Assignment>
Search the listing for "which" and copy every line where it appears.
*** Opening of Records supplied ***
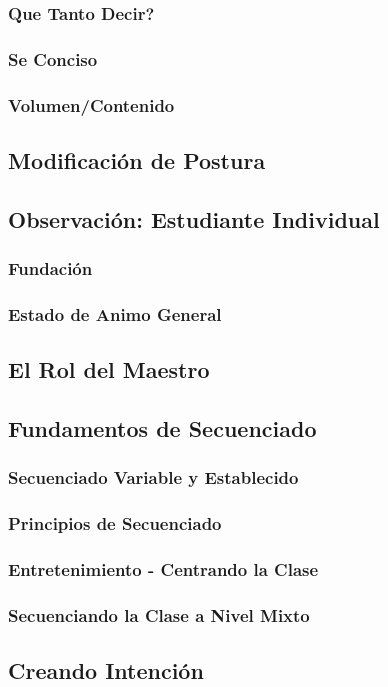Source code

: \documentclass[a4paper]{book}
\begin{document}
\subsubsection{Que Tanto Decir?}
\subsubsection{Se Conciso}
\subsubsection{Volumen/Contenido}
\subsection{Modificación de Postura}
\subsection{Observación: Estudiante Individual}
\subsubsection{Fundación}
\subsubsection{Estado de Animo General}
\subsection{El Rol del Maestro}
\subsection{Fundamentos de Secuenciado}
\subsubsection{Secuenciado Variable y Establecido}
\subsubsection{Principios de Secuenciado}
\subsubsection{Entretenimiento - Centrando la Clase}
\subsubsection{Secuenciando la Clase a Nivel Mixto}
\subsection{Creando Intención}
\end{document}
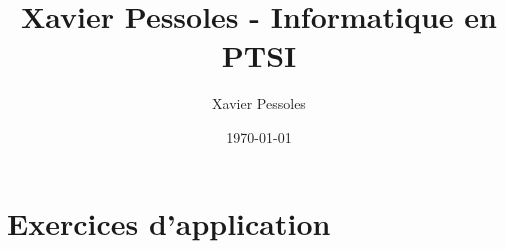 \documentclass[
	fontsize=10pt, %
	twoside=true, %
]{kaobook}
\newcommand{\repRel}{../../../..}
\newcommand{\repStyle}{\repRel/Style}
\begin{document}

\titlehead{Xavier Pessoles - Informatique en PTSI }
\title[Xavier Pessoles - Informatique en PTSI]{Xavier Pessoles - Informatique en PTSI}
\author[XP]{Xavier Pessoles}
\date{\today}


\begingroup %
\endgroup

%
\mainmatter %
%
%
%
%


\setcounter{margintocdepth}{\sectiontocdepth}
\marginlayout
\graphicspath{{\repStyle/png}}

\pagestyle{xp.scrheadings}



%



\newcommand{\repExo}{Application_01_ROV}
\newcommand{\nomExo}{Application_01_ROV}

\livrettrue %
\collefalse

\setcounter{chapter}{10}
\proftrue



\newpage
\section*{Exercices d'application}
\graphicspath{{\repStyle/png}{\repRel/Informatique/Exercices/S2_06_Graphes/}}


%


%
\newpage


\end{document}
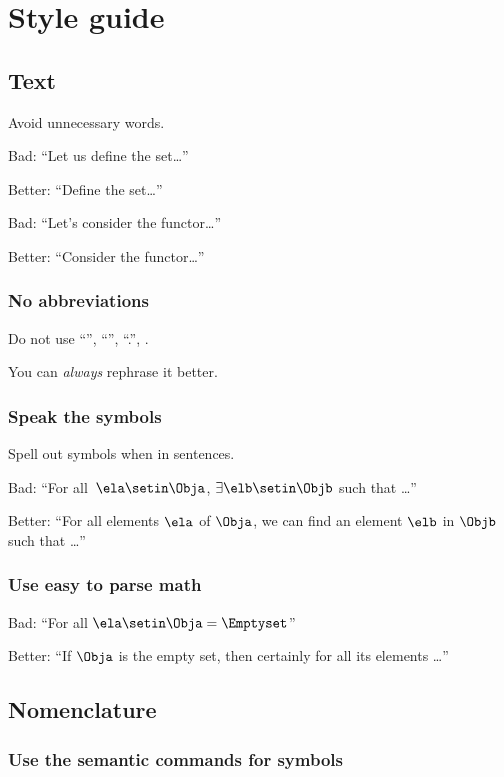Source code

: 
\section{Style guide}
\subsection*{Text}

Avoid unnecessary words.

Bad: ``Let us define the set\dots''

Better: ``Define the set\dots''

Bad: ``Let's consider the functor\dots''

Better: ``Consider the functor\dots ''

\subsubsection*{No abbreviations}
Do not use ``\ie'', ``\eg'', ``\etc.'', \etc.

You can \emph{always} rephrase it better.

\subsubsection*{Speak the symbols}
Spell out symbols when in sentences.

Bad: ``For all~$\ela \setin \Obja$, $\exists \elb \setin \Objb$ such that \dots''

Better: ``For all elements $\ela$ of $\Obja$, we can find an element $\elb$ in $\Objb$ such that \dots''

\subsubsection*{Use easy to parse math}

Bad: ``For all $\ela\setin \Obja=\Emptyset$''

Better: ``If $\Obja$ is the empty set, then certainly for all its elements \dots''

\subsection*{Nomenclature}

\subsubsection*{Use the semantic commands for symbols}

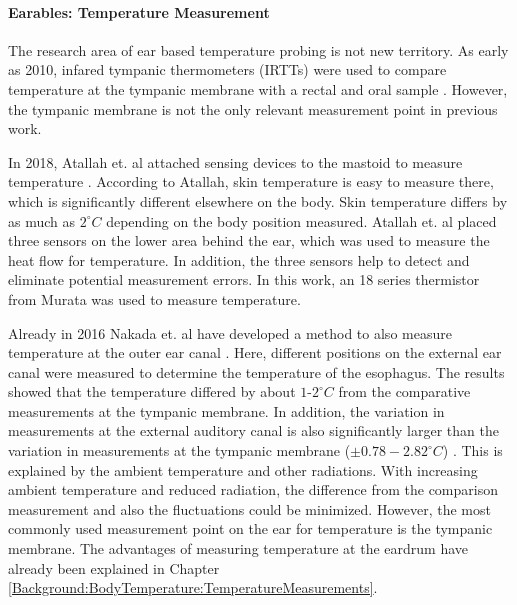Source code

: \paragraph{Earables: Temperature Measurement}
The research area of ear based temperature probing is not new territory.
As early as 2010, infared tympanic thermometers (IRTTs) were used to compare temperature at the tympanic membrane with a rectal and oral sample \cite{bagleyValidityFieldExpedient2011, basakComparisonThreeDifferent2013, bhanguDetectionManagementHypothermia2010, fogtNoninvasiveMeasuresCore2017, ComparisonTwoMethods, kallmunzerLocalHeadNeck2011, muthInfraredEarThermometry2010, moran-navarroValiditySkinOral2019, leeValidityInfraredTympanic2011, keeneAccuracyTympanicTemperature2015}.
However, the tympanic membrane is not the only relevant measurement point in previous work. 

In 2018, Atallah et. al attached sensing devices to the mastoid to measure temperature \cite{atallahErgonomicWearableCore2018}. 
According to Atallah, skin temperature is easy to measure there, which is significantly different elsewhere on the body. 
Skin temperature differs by as much as $2 ^\circ C$ depending on the body position measured.
Atallah et. al placed three sensors on the lower area behind the ear, which was used to measure the heat flow for temperature.
In addition, the three sensors help to detect and eliminate potential measurement errors.
In this work, an 18 series thermistor from Murata was used to measure temperature.

Already in 2016 Nakada et. al have developed a method to also measure temperature at the outer ear canal \cite{nakadaDevelopmentMethodEstimating2017a}.
Here, different positions on the external ear canal were measured to determine the temperature of the esophagus. 
The results showed that the temperature differed by about $1\text{-}2 ^\circ C$ from the comparative measurements at the tympanic membrane.
In addition, the variation in measurements at the external auditory canal is also significantly larger than the variation in measurements at the tympanic membrane ($\pm 0.78-2.82 ^\circ C$) \cite{nakadaDevelopmentMethodEstimating2017a}.
This is explained by the ambient temperature and other radiations.
With increasing ambient temperature and reduced radiation, the difference from the comparison measurement and also the fluctuations could be minimized.
However, the most commonly used measurement point on the ear for temperature is the tympanic membrane. 
The advantages of measuring temperature at the eardrum have already been explained in Chapter \ref{Background:BodyTemperature:TemperatureMeasurements}.

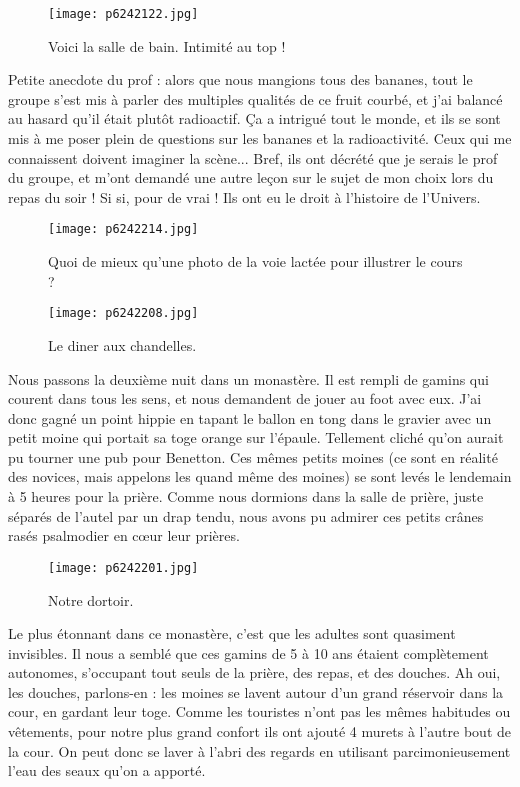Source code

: \documentclass{book}
\begin{document}
\begin{figure}[h]
\centering
\texttt{[image: p6242122.jpg]}
\caption*{Voici la salle de bain. Intimité au top !}
\end{figure}

Petite anecdote du prof : alors que nous mangions tous des bananes, tout le groupe s'est mis à parler des multiples qualités de ce fruit courbé, et j'ai balancé au hasard qu'il était plutôt radioactif. Ça a intrigué tout le monde, et ils se sont mis à me poser plein de questions sur les bananes et la radioactivité. Ceux qui me connaissent doivent imaginer la scène... Bref, ils ont décrété que je serais le prof du groupe, et m'ont demandé une autre leçon sur le sujet de mon choix lors du repas du soir ! Si si, pour de vrai ! Ils ont eu le droit à l'histoire de l'Univers.




\begin{figure}[h]
\centering
\texttt{[image: p6242214.jpg]}
\caption*{Quoi de mieux qu'une photo de la voie lactée pour illustrer le cours ?}
\end{figure}


\begin{figure}[h]
\centering
\texttt{[image: p6242208.jpg]}
\caption*{Le diner aux chandelles.}
\end{figure}

Nous passons la deuxième nuit dans un monastère. Il est rempli de gamins qui courent dans tous les sens, et nous demandent de jouer au foot avec eux. J'ai donc gagné un point hippie en tapant le ballon en tong dans le gravier avec un petit moine qui portait sa toge orange sur l'épaule. Tellement cliché qu'on aurait pu tourner une pub pour Benetton. Ces mêmes petits moines (ce sont en réalité des novices, mais appelons les quand même des moines) se sont levés le lendemain à 5 heures pour la prière. Comme nous dormions dans la salle de prière, juste séparés de l'autel par un drap tendu, nous avons pu admirer ces petits crânes rasés psalmodier en cœur leur prières.




\begin{figure}[h]
\centering
\texttt{[image: p6242201.jpg]}
\caption*{Notre dortoir.}
\end{figure}

Le plus étonnant dans ce monastère, c'est que les adultes sont quasiment invisibles. Il nous a semblé que ces gamins de 5 à 10 ans étaient complètement autonomes, s'occupant tout seuls de la prière, des repas, et des douches. Ah oui, les douches, parlons-en : les moines se lavent autour d'un grand réservoir dans la cour, en gardant leur toge. Comme les touristes n'ont pas les mêmes habitudes ou vêtements, pour notre plus grand confort ils ont ajouté 4 murets à l'autre bout de la cour. On peut donc se laver à l'abri des regards en utilisant parcimonieusement l'eau des seaux qu'on a apporté.
\end{document}
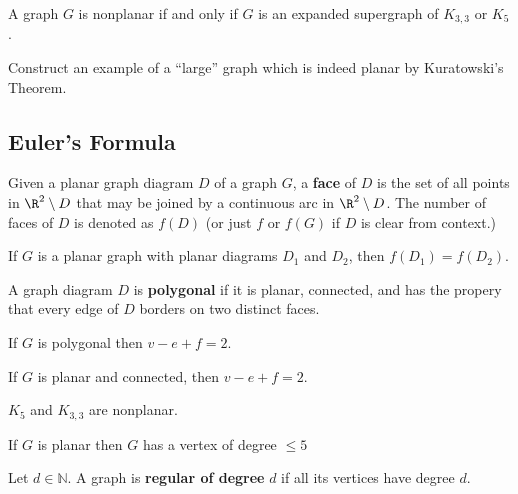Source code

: \begin{theorem} A graph $G$ is nonplanar if and only if $G$ is an expanded supergraph of $K_{3,3}$ or $K_5$.
\end{theorem}

\begin{example} Construct an example of a ``large'' graph which is indeed planar by Kuratowski's Theorem.
\end{example}

\subsection{Euler's Formula}
\begin{definition} Given a planar graph diagram $D$ of a graph $G$, a \textbf{face} of $D$ is the set of all points in $\R^2 \setminus D$ that may be joined by a continuous arc in $\R^2 \setminus D$.  The number of faces of $D$ is denoted as $f(D)$ (or just $f$ or $f(G)$ if $D$ is clear from context.)
\end{definition}

\begin{theorem} If $G$ is a planar graph with planar diagrams $D_1$ and $D_2$, then $f(D_1) = f(D_2)$.
\end{theorem}

\begin{definition} A graph diagram $D$ is \textbf{polygonal} if it is planar, connected, and has the propery that every edge of $D$ borders on two distinct faces.
\end{definition}

\begin{theorem}[Euler]\label{thm:euler} If $G$ is polygonal then $v-e+f = 2$.
\end{theorem}

\begin{corollary} If $G$ is planar and connected, then $v-e+f = 2$.
\end{corollary}

\begin{corollary} $K_5$ and $K_{3,3}$ are nonplanar.
\end{corollary}

\begin{theorem} If $G$ is planar then $G$ has a vertex of degree $\leq 5$
\end{theorem}

\begin{definition} Let $d\in \mathbb{N}$.  A graph is \textbf{regular of degree} $d$ if all its vertices have degree $d$.
\end{definition}

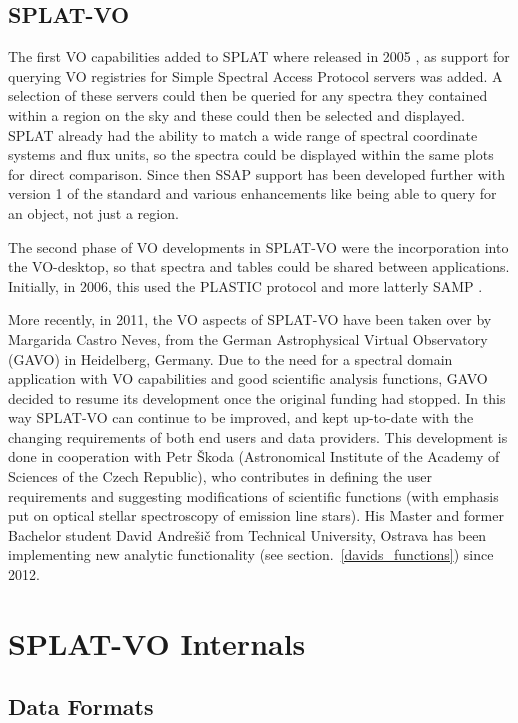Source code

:\documentclass[final,authoryear,5p,times,twocolumn]{elsarticle}
\begin{document}
\subsection{SPLAT-VO}

The first VO capabilities added to SPLAT where released in 2005
\citep{2005ASPC..347...22D}, as support for querying VO registries for
Simple Spectral Access Protocol servers was added. A selection of
these servers could then be queried for any spectra they contained
within a region on the sky and these could then be selected and
displayed. SPLAT already had the ability to match a wide range of
spectral coordinate systems and flux units, so the spectra could be
displayed within the same plots for direct comparison. Since then SSAP
support has been developed further with version 1 of the standard and
various enhancements like being able to query for an object, not just
a region.

The second phase of VO developments in SPLAT-VO were the incorporation
into the VO-desktop, so that spectra and tables could be shared
between applications.  Initially, in 2006, this used the PLASTIC
\citep{2007ASPC..376..511T} protocol and more latterly SAMP
\citep{2012ASPC..461..279T}.

More recently, in 2011, the VO aspects of SPLAT-VO have been taken over by Margarida
Castro Neves, from the German Astrophysical Virtual Observatory (GAVO) in
Heidelberg, Germany.  Due to the need for a spectral domain application with
VO capabilities and good scientific analysis functions, GAVO  decided to resume
its development once the original funding had stopped. In this way SPLAT-VO can
continue to be improved, and kept up-to-date with the changing requirements of
both end users and data providers.  This development  is done in cooperation
with Petr \v{S}koda (Astronomical Institute of the Academy of Sciences of the
Czech Republic), who contributes in defining the user requirements and
suggesting modifications of scientific functions (with emphasis put on optical
stellar spectroscopy of  emission line stars).  His Master and former
Bachelor student David Andre\v{s}i\v{c} from Technical University, Ostrava has been
implementing new analytic functionality (see section.~\ref{davids_functions}) since 2012.

\section{SPLAT-VO Internals}

\subsection{Data Formats}
\end{document}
*** Close of Records supplied ***
Solution for this exercise>
According to Atallah, skin temperature is easy to measure there, which is significantly different elsewhere on the body. 
Atallah et. al placed three sensors on the lower area behind the ear, which was used to measure the heat flow for temperature.
\begin{example} Construct an example of a ``large'' graph which is indeed planar by Kuratowski's Theorem.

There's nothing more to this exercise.